### Action item
Leave out the pictures and copy the remaining records exactly.

### Supplied material
┏━━

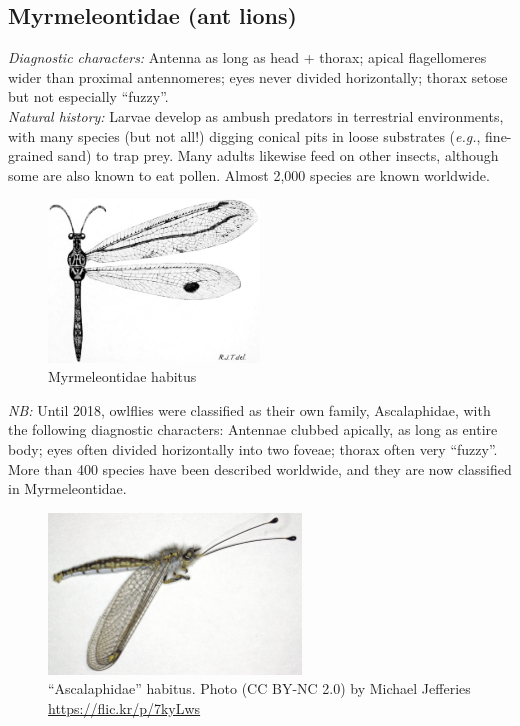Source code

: \documentclass[letterpaper, 11pt]{article}
\begin{document}
\subsection{Myrmeleontidae (ant lions)}
\noindent{}\textit{Diagnostic characters:} Antenna as long as head + thorax; apical flagellomeres wider than proximal antennomeres; eyes never divided horizontally; thorax setose but not especially ``fuzzy''.\\

\noindent{}\textit{Natural history:} Larvae develop as ambush predators in terrestrial environments, with many species (but not all!) digging conical pits in loose substrates (\textit{e.g.}, fine-grained sand) to trap prey. Many adults likewise feed on other insects, although some are also known to eat pollen. Almost 2,000 species are known worldwide.\\

\begin{figure}[ht!]
  \centering
    \includegraphics[width=0.5\textwidth]{figures/MyrmeleontidHabitus}
  \caption{Myrmeleontidae habitus \citep[][Fig. III.8]{tillyard1916}}
  \label{fig:myrmeleo}
\end{figure}

\noindent{}\textit{NB:} Until 2018, owlflies were classified as their own family, Ascalaphidae, with the following diagnostic characters: Antennae clubbed apically, as long as entire body; eyes often divided horizontally into two foveae; thorax often very ``fuzzy''. More than 400 species have been described worldwide, and they are now classified in Myrmeleontidae.\\

\begin{figure}[ht!]
  \centering
    \includegraphics[width=0.6\textwidth]{figures/AscalaphidHabitus}
  \caption{``Ascalaphidae'' habitus. Photo (CC BY-NC 2.0) by Michael Jefferies \url{https://flic.kr/p/7kyLws}}
  \label{fig:ascalaph}
\end{figure}
\end{document}
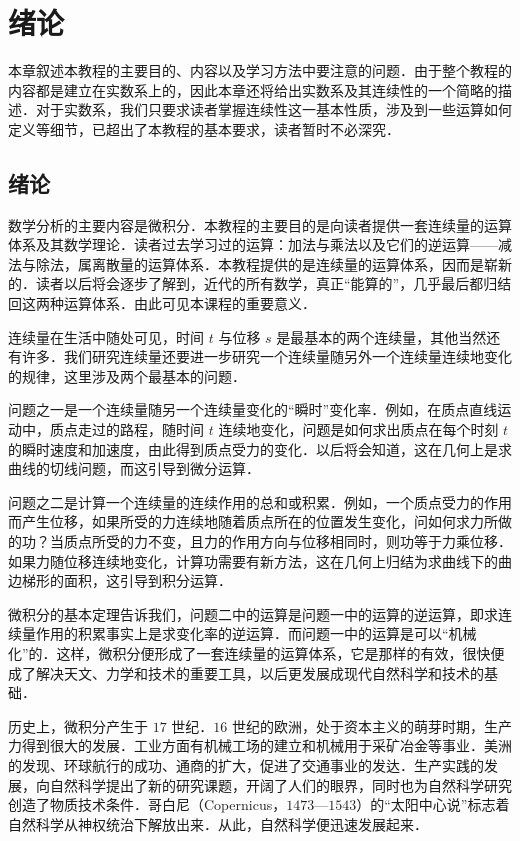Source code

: \chapter{绪\hspace{1.5em}论}
\label{chap:01}

本章叙述本教程的主要目的、内容以及学习方法中要注意的问题．由于整个教程的内容都是建立在实数系上的，因此本章还将给出实数系及其连续性的一个简略的描述．对于实数系，我们只要求读者掌握连续性这一基本性质，涉及到一些运算如何定义等细节，已超出了本教程的基本要求，读者暂时不必深究．

\section{绪论}

数学分析的主要内容是微积分．本教程的主要目的是向读者提供一套连续量的运算体系及其数学理论．读者过去学习过的运算：加法与乘法以及它们的逆运算——减法与除法，属离散量的运算体系．本教程提供的是连续量的运算体系，因而是崭新的．读者以后将会逐步了解到，近代的所有数学，真正``能算的''，几乎最后都归结回这两种运算体系．由此可见本课程的重要意义．

连续量在生活中随处可见，时间 $t$ 与位移 $s$ 是最基本的两个连续量，其他当然还有许多．我们研究连续量还要进一步研究一个连续量随另外一个连续量连续地变化的规律，这里涉及两个最基本的问题．

问题之一是一个连续量随另一个连续量变化的``瞬时''变化率．例如，在质点直线运动中，质点走过的路程，随时间 $t$ 连续地变化，问题是如何求出质点在每个时刻 $t$ 的瞬时速度和加速度，由此得到质点受力的变化．以后将会知道，这在几何上是求曲线的切线问题，而这引导到微分运算．

问题之二是计算一个连续量的连续作用的总和或积累．例如，一个质点受力的作用而产生位移，如果所受的力连续地随着质点所在的位置发生变化，问如何求力所做的功？当质点所受的力不变，且力的作用方向与位移相同时，则功等于力乘位移．如果力随位移连续地变化，计算功需要有新方法，这在几何上归结为求曲线下的曲边梯形的面积，这引导到积分运算．

微积分的基本定理告诉我们，问题二中的运算是问题一中的运算的逆运算，即求连续量作用的积累事实上是求变化率的逆运算．而问题一中的运算是可以``机械化''的．这样，微积分便形成了一套连续量的运算体系，它是那样的有效，很快便成了解决天文、力学和技术的重要工具，以后更发展成现代自然科学和技术的基础．

历史上，微积分产生于 $17$ 世纪．$16$ 世纪的欧洲，处于资本主义的萌芽时期，生产力得到很大的发展．工业方面有机械工场的建立和机械用于采矿冶金等事业．美洲的发现、环球航行的成功、通商的扩大，促进了交通事业的发达．生产实践的发展，向自然科学提出了新的研究课题，开阔了人们的眼界，同时也为自然科学研究创造了物质技术条件．哥白尼（Copernicus，$1473$—$1543$）的``太阳中心说''标志着自然科学从神权统治下解放出来．从此，自然科学便迅速发展起来．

┗━━

### Answer section
Source code

: \documentclass[letterpaper, 11pt]{article}
\begin{document}
\subsection{Myrmeleontidae (ant lions)}
\noindent{}\textit{Diagnostic characters:} Antenna as long as head + thorax; apical flagellomeres wider than proximal antennomeres; eyes never divided horizontally; thorax setose but not especially ``fuzzy''.\\

\noindent{}\textit{Natural history:} Larvae develop as ambush predators in terrestrial environments, with many species (but not all!) digging conical pits in loose substrates (\textit{e.g.}, fine-grained sand) to trap prey. Many adults likewise feed on other insects, although some are also known to eat pollen. Almost 2,000 species are known worldwide.\\

\begin{figure}[ht!]
  \centering
    \includegraphics[width=0.5\textwidth]{figures/MyrmeleontidHabitus}
  \caption{Myrmeleontidae habitus \citep[][Fig. III.8]{tillyard1916}}
  \label{fig:myrmeleo}
\end{figure}

\noindent{}\textit{NB:} Until 2018, owlflies were classified as their own family, Ascalaphidae, with the following diagnostic characters: Antennae clubbed apically, as long as entire body; eyes often divided horizontally into two foveae; thorax often very ``fuzzy''. More than 400 species have been described worldwide, and they are now classified in Myrmeleontidae.\\

\begin{figure}[ht!]
  \centering
    \includegraphics[width=0.6\textwidth]{figures/AscalaphidHabitus}
  \caption{``Ascalaphidae'' habitus. Photo (CC BY-NC 2.0) by Michael Jefferies \url{https://flic.kr/p/7kyLws}}
  \label{fig:ascalaph}
\end{figure}
\end{document}
Source code

: \chapter{绪\hspace{1.5em}论}
\label{chap:01}

本章叙述本教程的主要目的、内容以及学习方法中要注意的问题．由于整个教程的内容都是建立在实数系上的，因此本章还将给出实数系及其连续性的一个简略的描述．对于实数系，我们只要求读者掌握连续性这一基本性质，涉及到一些运算如何定义等细节，已超出了本教程的基本要求，读者暂时不必深究．

\section{绪论}

数学分析的主要内容是微积分．本教程的主要目的是向读者提供一套连续量的运算体系及其数学理论．读者过去学习过的运算：加法与乘法以及它们的逆运算——减法与除法，属离散量的运算体系．本教程提供的是连续量的运算体系，因而是崭新的．读者以后将会逐步了解到，近代的所有数学，真正``能算的''，几乎最后都归结回这两种运算体系．由此可见本课程的重要意义．

连续量在生活中随处可见，时间 $t$ 与位移 $s$ 是最基本的两个连续量，其他当然还有许多．我们研究连续量还要进一步研究一个连续量随另外一个连续量连续地变化的规律，这里涉及两个最基本的问题．

问题之一是一个连续量随另一个连续量变化的``瞬时''变化率．例如，在质点直线运动中，质点走过的路程，随时间 $t$ 连续地变化，问题是如何求出质点在每个时刻 $t$ 的瞬时速度和加速度，由此得到质点受力的变化．以后将会知道，这在几何上是求曲线的切线问题，而这引导到微分运算．

问题之二是计算一个连续量的连续作用的总和或积累．例如，一个质点受力的作用而产生位移，如果所受的力连续地随着质点所在的位置发生变化，问如何求力所做的功？当质点所受的力不变，且力的作用方向与位移相同时，则功等于力乘位移．如果力随位移连续地变化，计算功需要有新方法，这在几何上归结为求曲线下的曲边梯形的面积，这引导到积分运算．

微积分的基本定理告诉我们，问题二中的运算是问题一中的运算的逆运算，即求连续量作用的积累事实上是求变化率的逆运算．而问题一中的运算是可以``机械化''的．这样，微积分便形成了一套连续量的运算体系，它是那样的有效，很快便成了解决天文、力学和技术的重要工具，以后更发展成现代自然科学和技术的基础．

历史上，微积分产生于 $17$ 世纪．$16$ 世纪的欧洲，处于资本主义的萌芽时期，生产力得到很大的发展．工业方面有机械工场的建立和机械用于采矿冶金等事业．美洲的发现、环球航行的成功、通商的扩大，促进了交通事业的发达．生产实践的发展，向自然科学提出了新的研究课题，开阔了人们的眼界，同时也为自然科学研究创造了物质技术条件．哥白尼（Copernicus，$1473$—$1543$）的``太阳中心说''标志着自然科学从神权统治下解放出来．从此，自然科学便迅速发展起来．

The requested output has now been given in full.